Data below:

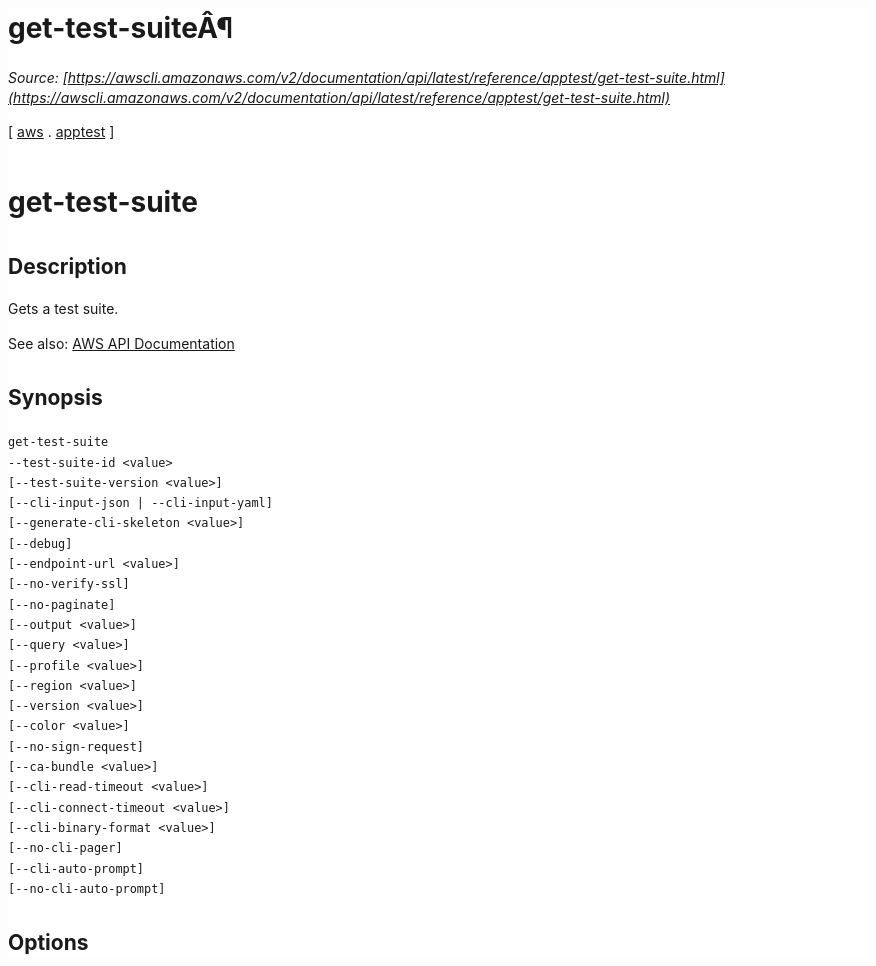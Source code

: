 # get-test-suiteÂ¶

*Source: [https://awscli.amazonaws.com/v2/documentation/api/latest/reference/apptest/get-test-suite.html](https://awscli.amazonaws.com/v2/documentation/api/latest/reference/apptest/get-test-suite.html)*

[ [aws](https://awscli.amazonaws.com/v2/documentation/api/latest/reference/index.html#cli-aws) . [apptest](https://awscli.amazonaws.com/v2/documentation/api/latest/reference/apptest/index.html#cli-aws-apptest) ]

# get-test-suite

## Description

Gets a test suite.

See also: [AWS API Documentation](https://docs.aws.amazon.com/goto/WebAPI/apptest-2022-12-06/GetTestSuite)

## Synopsis

```
get-test-suite
--test-suite-id <value>
[--test-suite-version <value>]
[--cli-input-json | --cli-input-yaml]
[--generate-cli-skeleton <value>]
[--debug]
[--endpoint-url <value>]
[--no-verify-ssl]
[--no-paginate]
[--output <value>]
[--query <value>]
[--profile <value>]
[--region <value>]
[--version <value>]
[--color <value>]
[--no-sign-request]
[--ca-bundle <value>]
[--cli-read-timeout <value>]
[--cli-connect-timeout <value>]
[--cli-binary-format <value>]
[--no-cli-pager]
[--cli-auto-prompt]
[--no-cli-auto-prompt]
```

## Options
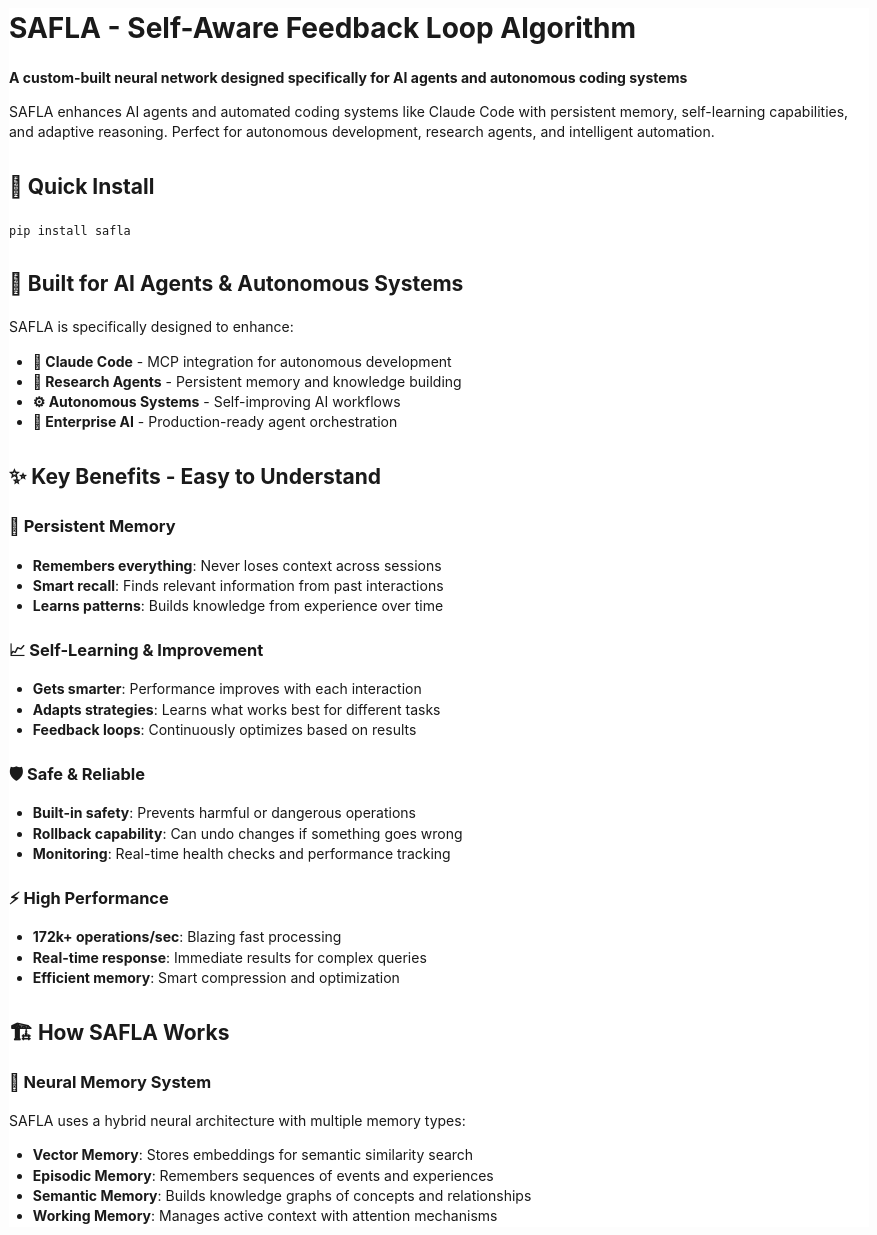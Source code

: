# SAFLA - Self-Aware Feedback Loop Algorithm

**A custom-built neural network designed specifically for AI agents and autonomous coding systems**

SAFLA enhances AI agents and automated coding systems like Claude Code with persistent memory, self-learning capabilities, and adaptive reasoning. Perfect for autonomous development, research agents, and intelligent automation.

## 🚀 Quick Install
```bash
pip install safla
```

## 🎯 **Built for AI Agents & Autonomous Systems**

SAFLA is specifically designed to enhance:
- **🤖 Claude Code** - MCP integration for autonomous development
- **🔬 Research Agents** - Persistent memory and knowledge building  
- **⚙️ Autonomous Systems** - Self-improving AI workflows
- **🏢 Enterprise AI** - Production-ready agent orchestration

## ✨ **Key Benefits - Easy to Understand**

### 🧠 **Persistent Memory**
- **Remembers everything**: Never loses context across sessions
- **Smart recall**: Finds relevant information from past interactions
- **Learns patterns**: Builds knowledge from experience over time

### 📈 **Self-Learning & Improvement** 
- **Gets smarter**: Performance improves with each interaction
- **Adapts strategies**: Learns what works best for different tasks
- **Feedback loops**: Continuously optimizes based on results

### 🛡️ **Safe & Reliable**
- **Built-in safety**: Prevents harmful or dangerous operations
- **Rollback capability**: Can undo changes if something goes wrong
- **Monitoring**: Real-time health checks and performance tracking

### ⚡ **High Performance**
- **172k+ operations/sec**: Blazing fast processing
- **Real-time response**: Immediate results for complex queries
- **Efficient memory**: Smart compression and optimization


## 🏗️ **How SAFLA Works**

### **🧠 Neural Memory System**
SAFLA uses a hybrid neural architecture with multiple memory types:
- **Vector Memory**: Stores embeddings for semantic similarity search
- **Episodic Memory**: Remembers sequences of events and experiences  
- **Semantic Memory**: Builds knowledge graphs of concepts and relationships
- **Working Memory**: Manages active context with attention mechanisms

End of Data.

**The task:** When the line with "### 📈 **Self-Learning & Improvement**" is reached in the data above, start copying there, and copy each line exactly until the line with "- **Built-in safety**: Prevents" has been copied; copy nothing else.

**Problem solution:**
### 📈 **Self-Learning & Improvement** 
- **Gets smarter**: Performance improves with each interaction
- **Adapts strategies**: Learns what works best for different tasks
- **Feedback loops**: Continuously optimizes based on results

### 🛡️ **Safe & Reliable**
- **Built-in safety**: Prevents harmful or dangerous operations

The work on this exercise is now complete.